Part of Advances in Neural Information Processing Systems 24 (NIPS 2011)
Victor Lempitsky, Andrea Vedaldi, Andrew Zisserman
Graph cut optimization is one of the standard workhorses of image segmentation since for binary random field representations of the image, it gives globally optimal results and there are efficient polynomial time implementations. Often, the random field is applied over a flat partitioning of the image into non-intersecting elements, such as pixels or super-pixels. In the paper we show that if, instead of a flat partitioning, the image is represented by a hierarchical segmentation tree, then the resulting energy combining unary and boundary terms can still be optimized using graph cut (with all the corresponding benefits of global optimality and efficiency). As a result of such inference, the image gets partitioned into a set of segments that may come from different layers of the tree.
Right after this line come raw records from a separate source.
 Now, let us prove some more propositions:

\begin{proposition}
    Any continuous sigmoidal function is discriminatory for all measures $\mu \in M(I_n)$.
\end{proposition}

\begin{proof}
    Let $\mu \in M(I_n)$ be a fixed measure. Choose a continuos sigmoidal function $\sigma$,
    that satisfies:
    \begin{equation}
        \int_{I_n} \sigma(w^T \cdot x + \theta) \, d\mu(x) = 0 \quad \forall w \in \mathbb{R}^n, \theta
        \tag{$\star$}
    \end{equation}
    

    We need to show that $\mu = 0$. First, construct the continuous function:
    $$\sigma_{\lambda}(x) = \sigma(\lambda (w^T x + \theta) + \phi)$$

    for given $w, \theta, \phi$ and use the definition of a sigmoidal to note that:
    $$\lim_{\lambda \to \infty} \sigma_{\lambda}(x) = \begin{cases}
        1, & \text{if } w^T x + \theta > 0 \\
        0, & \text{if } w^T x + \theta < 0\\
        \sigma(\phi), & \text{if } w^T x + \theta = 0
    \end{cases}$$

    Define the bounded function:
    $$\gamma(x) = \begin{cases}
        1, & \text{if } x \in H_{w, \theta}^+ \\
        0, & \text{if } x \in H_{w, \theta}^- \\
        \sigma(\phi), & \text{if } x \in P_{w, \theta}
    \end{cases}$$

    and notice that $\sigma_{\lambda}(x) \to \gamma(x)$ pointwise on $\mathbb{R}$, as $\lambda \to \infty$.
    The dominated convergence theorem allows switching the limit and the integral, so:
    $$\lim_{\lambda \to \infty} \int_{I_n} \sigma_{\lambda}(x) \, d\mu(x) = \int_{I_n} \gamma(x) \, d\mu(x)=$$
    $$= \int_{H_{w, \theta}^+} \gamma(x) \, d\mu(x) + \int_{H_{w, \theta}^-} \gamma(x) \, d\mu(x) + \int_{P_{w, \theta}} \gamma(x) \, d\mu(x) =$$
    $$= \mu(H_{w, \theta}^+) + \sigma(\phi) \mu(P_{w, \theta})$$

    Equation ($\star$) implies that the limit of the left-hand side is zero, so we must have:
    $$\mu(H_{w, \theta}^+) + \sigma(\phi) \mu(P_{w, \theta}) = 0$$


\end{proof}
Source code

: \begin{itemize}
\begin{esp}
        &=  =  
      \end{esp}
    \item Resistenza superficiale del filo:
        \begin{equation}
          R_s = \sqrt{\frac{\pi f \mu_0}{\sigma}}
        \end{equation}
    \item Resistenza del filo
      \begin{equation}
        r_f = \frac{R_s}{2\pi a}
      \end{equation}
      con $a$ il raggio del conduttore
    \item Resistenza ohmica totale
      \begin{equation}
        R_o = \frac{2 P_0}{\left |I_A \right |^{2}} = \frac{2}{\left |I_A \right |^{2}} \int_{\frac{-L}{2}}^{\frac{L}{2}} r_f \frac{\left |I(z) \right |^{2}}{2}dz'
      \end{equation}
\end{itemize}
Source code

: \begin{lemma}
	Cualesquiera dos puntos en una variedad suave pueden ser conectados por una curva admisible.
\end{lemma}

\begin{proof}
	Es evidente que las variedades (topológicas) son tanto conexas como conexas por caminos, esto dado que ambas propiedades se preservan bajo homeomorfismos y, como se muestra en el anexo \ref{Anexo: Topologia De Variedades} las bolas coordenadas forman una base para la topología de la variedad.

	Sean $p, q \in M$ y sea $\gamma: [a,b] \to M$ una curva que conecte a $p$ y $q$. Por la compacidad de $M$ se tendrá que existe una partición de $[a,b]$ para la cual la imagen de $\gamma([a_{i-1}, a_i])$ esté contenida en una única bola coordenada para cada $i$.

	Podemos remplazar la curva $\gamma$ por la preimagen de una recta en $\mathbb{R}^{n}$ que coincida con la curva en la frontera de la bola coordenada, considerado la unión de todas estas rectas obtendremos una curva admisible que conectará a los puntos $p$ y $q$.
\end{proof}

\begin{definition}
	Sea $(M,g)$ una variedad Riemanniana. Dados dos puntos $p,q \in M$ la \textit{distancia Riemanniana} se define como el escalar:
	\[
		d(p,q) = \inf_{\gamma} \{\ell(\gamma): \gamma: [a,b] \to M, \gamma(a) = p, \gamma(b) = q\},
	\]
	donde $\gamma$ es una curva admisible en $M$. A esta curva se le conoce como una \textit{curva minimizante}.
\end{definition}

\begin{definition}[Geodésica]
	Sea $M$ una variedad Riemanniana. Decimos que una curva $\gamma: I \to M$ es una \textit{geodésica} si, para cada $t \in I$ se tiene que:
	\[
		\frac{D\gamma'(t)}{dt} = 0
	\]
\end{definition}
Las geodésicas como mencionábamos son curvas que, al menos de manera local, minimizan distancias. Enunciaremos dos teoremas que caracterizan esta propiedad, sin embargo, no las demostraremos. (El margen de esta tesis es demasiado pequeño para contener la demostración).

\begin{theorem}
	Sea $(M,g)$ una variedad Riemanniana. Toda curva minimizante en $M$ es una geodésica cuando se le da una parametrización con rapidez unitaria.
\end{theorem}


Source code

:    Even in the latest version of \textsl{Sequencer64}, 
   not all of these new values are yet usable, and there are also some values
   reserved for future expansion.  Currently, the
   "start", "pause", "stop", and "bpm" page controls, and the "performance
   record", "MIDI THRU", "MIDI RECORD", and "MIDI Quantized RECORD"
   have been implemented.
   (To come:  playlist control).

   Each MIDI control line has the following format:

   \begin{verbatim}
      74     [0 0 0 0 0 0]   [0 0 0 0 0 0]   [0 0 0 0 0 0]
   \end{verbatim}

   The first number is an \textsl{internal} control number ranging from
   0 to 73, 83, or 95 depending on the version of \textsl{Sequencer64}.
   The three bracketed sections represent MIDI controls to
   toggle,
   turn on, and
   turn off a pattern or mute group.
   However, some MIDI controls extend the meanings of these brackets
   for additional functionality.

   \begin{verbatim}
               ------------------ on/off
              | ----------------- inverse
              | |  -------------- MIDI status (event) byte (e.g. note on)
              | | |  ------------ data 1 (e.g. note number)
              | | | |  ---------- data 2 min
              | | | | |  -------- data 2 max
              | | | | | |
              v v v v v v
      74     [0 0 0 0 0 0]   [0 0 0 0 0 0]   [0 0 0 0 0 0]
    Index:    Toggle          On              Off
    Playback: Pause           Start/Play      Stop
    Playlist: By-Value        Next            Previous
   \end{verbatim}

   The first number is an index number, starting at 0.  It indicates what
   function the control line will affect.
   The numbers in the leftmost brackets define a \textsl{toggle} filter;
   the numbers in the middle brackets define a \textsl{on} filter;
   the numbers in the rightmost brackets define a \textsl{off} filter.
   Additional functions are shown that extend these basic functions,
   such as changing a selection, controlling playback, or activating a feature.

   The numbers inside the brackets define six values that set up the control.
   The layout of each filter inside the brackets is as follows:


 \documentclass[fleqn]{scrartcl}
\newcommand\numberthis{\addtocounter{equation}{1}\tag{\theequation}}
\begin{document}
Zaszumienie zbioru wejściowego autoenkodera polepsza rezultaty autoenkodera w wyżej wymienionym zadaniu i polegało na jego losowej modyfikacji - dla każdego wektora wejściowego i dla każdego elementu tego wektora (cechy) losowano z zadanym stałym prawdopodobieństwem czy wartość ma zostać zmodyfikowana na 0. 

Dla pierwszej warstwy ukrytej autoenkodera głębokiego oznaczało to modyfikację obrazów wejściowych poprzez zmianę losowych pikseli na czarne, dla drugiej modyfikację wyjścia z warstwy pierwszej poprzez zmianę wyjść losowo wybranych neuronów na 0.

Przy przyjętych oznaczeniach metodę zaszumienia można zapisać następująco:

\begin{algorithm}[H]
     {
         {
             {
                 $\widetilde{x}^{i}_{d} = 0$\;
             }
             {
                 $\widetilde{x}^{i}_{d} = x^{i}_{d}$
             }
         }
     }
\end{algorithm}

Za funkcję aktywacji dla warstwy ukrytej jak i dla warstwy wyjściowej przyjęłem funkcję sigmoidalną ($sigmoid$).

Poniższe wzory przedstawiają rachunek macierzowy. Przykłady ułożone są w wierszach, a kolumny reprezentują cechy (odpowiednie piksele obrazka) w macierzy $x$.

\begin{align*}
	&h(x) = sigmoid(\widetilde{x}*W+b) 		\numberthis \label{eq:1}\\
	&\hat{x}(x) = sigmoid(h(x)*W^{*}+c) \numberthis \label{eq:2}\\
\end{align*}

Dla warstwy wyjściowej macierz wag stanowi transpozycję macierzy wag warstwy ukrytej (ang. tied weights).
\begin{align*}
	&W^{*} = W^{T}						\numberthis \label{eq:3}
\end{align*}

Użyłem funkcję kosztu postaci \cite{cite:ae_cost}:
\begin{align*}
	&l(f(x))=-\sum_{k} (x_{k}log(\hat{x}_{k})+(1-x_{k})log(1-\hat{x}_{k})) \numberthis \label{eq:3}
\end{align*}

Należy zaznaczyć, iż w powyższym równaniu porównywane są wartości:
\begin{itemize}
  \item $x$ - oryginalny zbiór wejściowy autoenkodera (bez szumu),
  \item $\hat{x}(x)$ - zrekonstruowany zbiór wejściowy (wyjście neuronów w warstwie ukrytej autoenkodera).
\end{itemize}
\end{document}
We apply this formulation, which we call the pylon model, to the task of semantic segmentation where the goal is to separate an image into areas belonging to different semantic classes. The experiments highlight the advantage of inference on a segmentation tree (over a flat partitioning) and demonstrate that the optimization in the pylon model is able to flexibly choose the level of segmentation across the image. Overall, the proposed system has superior segmentation accuracy on several datasets (Graz-02, Stanford background) compared to previously suggested approaches.